## EXTRACTED ENTRIES

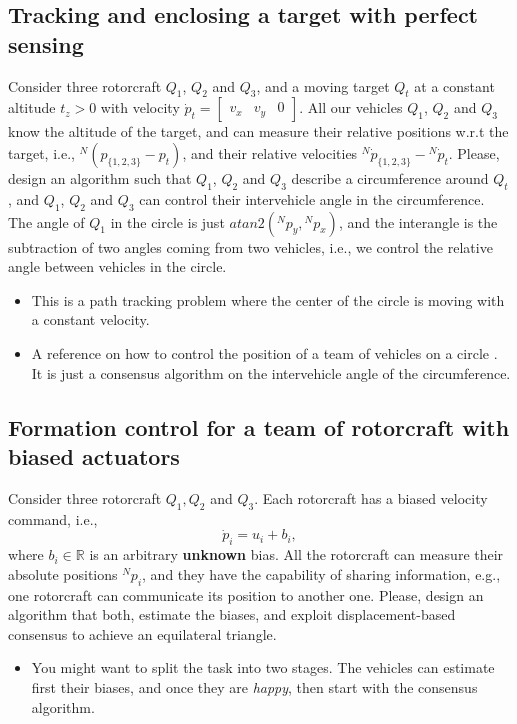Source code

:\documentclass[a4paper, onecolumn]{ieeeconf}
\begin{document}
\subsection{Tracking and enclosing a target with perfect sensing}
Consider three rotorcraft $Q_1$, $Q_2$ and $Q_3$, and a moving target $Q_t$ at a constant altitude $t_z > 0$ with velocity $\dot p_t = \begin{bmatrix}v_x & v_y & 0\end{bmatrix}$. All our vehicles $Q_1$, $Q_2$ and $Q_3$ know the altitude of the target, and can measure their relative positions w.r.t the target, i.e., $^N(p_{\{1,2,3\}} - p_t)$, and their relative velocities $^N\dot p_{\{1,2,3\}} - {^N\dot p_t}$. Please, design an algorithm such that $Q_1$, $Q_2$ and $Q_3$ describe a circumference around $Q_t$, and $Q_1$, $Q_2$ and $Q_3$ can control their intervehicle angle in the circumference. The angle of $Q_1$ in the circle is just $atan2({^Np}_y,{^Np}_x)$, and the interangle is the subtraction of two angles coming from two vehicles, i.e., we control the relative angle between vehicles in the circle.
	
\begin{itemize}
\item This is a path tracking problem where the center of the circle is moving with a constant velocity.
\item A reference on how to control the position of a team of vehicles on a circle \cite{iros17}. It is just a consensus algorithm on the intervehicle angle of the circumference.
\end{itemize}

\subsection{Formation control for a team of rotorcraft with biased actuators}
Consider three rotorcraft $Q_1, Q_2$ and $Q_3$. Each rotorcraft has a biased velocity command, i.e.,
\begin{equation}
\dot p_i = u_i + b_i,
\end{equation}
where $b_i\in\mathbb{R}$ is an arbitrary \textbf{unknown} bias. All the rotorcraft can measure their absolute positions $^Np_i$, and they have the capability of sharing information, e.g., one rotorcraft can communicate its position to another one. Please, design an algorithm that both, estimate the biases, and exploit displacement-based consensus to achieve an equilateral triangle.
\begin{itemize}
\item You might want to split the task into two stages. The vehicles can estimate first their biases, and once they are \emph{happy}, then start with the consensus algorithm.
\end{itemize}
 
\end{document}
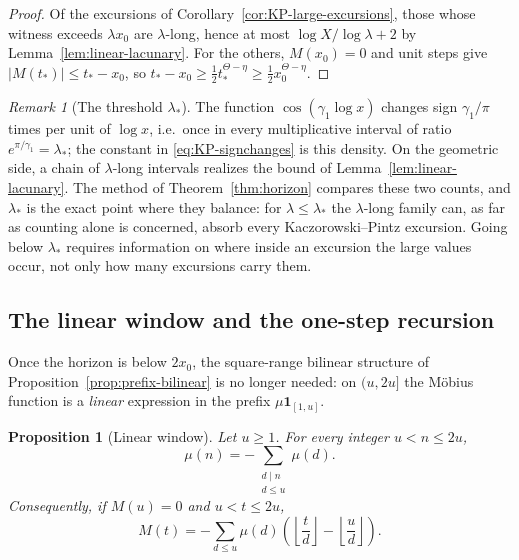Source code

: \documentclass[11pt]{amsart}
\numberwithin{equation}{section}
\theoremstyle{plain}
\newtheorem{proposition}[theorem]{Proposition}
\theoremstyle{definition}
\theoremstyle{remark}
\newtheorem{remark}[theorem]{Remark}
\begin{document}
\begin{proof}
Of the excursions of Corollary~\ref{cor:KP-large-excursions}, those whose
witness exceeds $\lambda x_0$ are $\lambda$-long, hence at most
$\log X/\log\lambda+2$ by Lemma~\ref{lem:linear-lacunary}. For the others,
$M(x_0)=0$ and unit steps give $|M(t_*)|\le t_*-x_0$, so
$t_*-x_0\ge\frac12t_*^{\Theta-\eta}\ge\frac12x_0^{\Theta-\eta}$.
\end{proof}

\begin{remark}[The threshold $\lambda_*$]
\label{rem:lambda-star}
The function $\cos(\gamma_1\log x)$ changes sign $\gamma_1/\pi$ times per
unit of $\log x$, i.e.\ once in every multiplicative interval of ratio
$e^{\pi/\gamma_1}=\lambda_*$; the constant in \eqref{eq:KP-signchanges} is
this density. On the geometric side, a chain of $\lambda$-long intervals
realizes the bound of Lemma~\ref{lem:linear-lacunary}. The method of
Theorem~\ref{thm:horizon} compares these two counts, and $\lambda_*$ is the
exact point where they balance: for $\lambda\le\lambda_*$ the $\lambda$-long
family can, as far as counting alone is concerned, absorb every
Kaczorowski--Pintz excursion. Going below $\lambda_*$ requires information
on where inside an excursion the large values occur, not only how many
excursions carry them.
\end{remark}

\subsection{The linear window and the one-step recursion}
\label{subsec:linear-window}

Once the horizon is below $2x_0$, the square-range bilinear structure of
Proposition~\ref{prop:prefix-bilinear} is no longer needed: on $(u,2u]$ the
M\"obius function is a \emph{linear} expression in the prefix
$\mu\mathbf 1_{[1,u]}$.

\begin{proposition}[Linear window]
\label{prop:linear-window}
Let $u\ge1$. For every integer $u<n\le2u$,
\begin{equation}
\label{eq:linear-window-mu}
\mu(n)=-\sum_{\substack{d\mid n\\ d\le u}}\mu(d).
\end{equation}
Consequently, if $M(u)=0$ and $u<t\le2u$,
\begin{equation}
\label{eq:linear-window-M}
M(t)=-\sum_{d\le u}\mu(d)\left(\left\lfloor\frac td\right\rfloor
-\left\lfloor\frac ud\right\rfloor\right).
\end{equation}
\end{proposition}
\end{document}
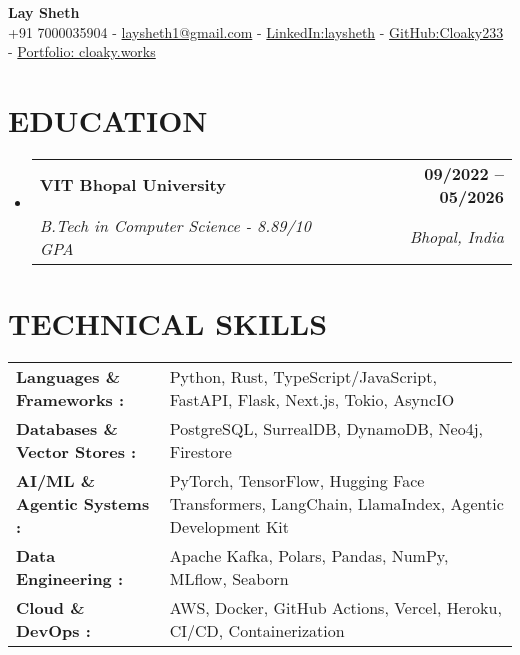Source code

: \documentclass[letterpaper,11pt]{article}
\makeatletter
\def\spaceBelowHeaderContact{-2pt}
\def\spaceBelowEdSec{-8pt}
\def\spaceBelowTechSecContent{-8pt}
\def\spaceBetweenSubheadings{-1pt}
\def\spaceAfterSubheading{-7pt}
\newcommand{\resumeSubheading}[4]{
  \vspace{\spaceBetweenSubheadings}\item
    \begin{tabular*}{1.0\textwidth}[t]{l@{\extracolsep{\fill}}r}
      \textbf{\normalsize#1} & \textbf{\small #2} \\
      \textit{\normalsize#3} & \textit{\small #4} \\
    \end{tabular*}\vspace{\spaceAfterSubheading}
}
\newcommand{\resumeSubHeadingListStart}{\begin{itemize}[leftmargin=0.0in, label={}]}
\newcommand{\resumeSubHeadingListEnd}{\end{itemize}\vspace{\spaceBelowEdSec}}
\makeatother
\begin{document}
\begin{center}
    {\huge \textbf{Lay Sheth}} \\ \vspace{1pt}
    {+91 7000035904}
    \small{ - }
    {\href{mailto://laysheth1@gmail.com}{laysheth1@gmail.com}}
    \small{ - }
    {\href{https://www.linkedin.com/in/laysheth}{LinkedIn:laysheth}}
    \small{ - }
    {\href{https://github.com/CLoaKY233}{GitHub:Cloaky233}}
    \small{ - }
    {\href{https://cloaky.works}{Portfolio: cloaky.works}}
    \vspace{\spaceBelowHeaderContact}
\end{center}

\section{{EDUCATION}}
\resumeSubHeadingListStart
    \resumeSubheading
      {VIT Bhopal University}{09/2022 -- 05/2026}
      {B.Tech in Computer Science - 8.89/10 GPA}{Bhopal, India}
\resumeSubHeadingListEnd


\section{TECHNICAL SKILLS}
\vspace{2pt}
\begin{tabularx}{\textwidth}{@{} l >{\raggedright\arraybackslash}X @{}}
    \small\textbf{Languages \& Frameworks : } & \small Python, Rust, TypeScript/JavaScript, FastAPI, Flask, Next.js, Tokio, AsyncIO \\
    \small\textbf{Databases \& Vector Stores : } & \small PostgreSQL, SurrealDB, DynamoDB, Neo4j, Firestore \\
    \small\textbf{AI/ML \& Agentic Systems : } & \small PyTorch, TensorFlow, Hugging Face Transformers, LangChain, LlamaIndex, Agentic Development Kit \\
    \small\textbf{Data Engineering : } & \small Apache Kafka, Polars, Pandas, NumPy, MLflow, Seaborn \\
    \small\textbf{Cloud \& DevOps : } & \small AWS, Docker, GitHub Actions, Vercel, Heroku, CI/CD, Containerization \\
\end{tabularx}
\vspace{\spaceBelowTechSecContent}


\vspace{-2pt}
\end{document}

## WHAT THE EXERCISE ASKS
Say how many lines above include "resumeSubHeadingListEnd". The number alone is the answer.

## OUTPUT FOR THIS TASK
2